### [Directions for this task]
Using the data below, count the lines where "blacksquare" appears, and answer with the number alone.

(Saved data entries)
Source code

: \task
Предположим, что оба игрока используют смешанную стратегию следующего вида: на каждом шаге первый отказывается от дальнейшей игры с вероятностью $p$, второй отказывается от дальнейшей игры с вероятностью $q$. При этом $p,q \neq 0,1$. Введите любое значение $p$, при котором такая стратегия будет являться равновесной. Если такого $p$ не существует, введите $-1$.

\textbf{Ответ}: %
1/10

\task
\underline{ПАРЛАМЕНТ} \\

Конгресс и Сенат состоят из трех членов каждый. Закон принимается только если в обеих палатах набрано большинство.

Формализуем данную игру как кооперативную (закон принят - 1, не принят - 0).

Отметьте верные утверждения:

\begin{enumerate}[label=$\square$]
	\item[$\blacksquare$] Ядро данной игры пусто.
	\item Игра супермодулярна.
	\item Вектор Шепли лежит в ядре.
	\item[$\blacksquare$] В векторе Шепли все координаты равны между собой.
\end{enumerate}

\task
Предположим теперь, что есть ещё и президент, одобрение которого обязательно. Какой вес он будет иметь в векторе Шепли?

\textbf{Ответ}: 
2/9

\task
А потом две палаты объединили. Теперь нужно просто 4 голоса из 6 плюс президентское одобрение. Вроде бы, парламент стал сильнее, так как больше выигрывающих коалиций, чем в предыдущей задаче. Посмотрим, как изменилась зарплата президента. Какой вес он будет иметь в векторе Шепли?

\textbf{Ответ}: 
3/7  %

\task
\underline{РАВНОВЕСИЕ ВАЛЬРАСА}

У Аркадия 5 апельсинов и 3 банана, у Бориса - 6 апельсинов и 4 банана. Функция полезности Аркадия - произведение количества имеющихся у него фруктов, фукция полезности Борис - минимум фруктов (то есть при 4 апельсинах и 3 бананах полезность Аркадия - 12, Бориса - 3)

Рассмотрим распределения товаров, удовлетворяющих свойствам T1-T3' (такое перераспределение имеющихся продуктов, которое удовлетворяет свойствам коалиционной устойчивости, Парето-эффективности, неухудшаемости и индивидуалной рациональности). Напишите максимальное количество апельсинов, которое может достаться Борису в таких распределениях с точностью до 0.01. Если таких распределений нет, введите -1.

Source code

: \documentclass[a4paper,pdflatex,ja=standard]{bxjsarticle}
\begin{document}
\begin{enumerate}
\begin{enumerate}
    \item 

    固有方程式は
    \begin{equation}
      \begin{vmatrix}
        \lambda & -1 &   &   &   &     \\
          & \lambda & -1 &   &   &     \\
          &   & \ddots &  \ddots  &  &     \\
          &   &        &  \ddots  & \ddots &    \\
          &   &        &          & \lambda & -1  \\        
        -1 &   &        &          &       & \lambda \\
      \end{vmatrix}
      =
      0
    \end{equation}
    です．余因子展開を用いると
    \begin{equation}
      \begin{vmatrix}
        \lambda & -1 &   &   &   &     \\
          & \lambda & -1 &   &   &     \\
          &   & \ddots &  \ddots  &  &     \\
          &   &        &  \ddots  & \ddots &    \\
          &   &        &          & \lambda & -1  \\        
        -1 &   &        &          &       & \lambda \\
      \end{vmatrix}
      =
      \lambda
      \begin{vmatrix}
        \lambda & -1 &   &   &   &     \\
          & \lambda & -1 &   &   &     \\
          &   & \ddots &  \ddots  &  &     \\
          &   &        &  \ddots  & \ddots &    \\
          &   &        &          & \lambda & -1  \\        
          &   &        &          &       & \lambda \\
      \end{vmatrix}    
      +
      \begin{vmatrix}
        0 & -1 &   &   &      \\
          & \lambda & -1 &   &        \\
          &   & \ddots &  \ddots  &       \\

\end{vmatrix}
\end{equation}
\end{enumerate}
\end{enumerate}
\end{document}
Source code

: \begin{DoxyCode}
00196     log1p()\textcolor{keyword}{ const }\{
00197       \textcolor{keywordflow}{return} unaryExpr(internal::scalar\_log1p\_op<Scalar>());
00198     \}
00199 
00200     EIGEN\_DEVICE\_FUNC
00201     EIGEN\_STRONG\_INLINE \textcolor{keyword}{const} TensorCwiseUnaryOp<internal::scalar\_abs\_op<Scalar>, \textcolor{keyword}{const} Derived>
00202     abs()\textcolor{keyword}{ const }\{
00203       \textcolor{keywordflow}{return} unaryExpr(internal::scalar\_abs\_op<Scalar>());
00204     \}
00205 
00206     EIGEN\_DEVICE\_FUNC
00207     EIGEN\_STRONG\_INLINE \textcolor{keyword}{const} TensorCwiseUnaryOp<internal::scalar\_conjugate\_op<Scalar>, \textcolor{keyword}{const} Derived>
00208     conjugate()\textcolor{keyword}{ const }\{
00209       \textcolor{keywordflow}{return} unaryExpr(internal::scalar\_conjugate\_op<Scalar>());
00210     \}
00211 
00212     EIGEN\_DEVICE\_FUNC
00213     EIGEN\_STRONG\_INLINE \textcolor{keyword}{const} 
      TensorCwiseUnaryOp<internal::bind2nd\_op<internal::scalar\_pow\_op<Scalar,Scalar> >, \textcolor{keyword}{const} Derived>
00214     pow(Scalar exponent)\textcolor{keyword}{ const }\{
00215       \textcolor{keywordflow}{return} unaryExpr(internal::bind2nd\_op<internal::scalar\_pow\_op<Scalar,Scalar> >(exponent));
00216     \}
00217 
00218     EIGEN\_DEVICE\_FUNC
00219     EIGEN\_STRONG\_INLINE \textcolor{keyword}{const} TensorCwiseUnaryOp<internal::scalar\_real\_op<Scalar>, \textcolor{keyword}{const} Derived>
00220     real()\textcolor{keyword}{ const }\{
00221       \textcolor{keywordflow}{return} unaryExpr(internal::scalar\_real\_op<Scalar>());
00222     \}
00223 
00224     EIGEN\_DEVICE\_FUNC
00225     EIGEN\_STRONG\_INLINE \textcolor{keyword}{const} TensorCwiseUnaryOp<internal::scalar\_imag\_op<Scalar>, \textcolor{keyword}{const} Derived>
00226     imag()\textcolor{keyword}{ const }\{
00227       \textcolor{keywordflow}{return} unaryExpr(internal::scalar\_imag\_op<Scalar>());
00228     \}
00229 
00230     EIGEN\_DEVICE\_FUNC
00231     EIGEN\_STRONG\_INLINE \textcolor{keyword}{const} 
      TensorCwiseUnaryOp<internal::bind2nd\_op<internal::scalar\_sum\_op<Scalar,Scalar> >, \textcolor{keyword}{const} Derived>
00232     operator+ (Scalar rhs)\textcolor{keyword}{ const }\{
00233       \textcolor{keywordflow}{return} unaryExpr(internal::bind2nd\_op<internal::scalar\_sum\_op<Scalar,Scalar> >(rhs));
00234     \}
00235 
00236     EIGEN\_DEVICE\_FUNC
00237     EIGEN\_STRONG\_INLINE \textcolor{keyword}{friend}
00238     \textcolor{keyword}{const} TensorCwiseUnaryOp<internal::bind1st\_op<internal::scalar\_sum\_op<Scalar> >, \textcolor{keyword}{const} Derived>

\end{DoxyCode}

### [Written solution]
2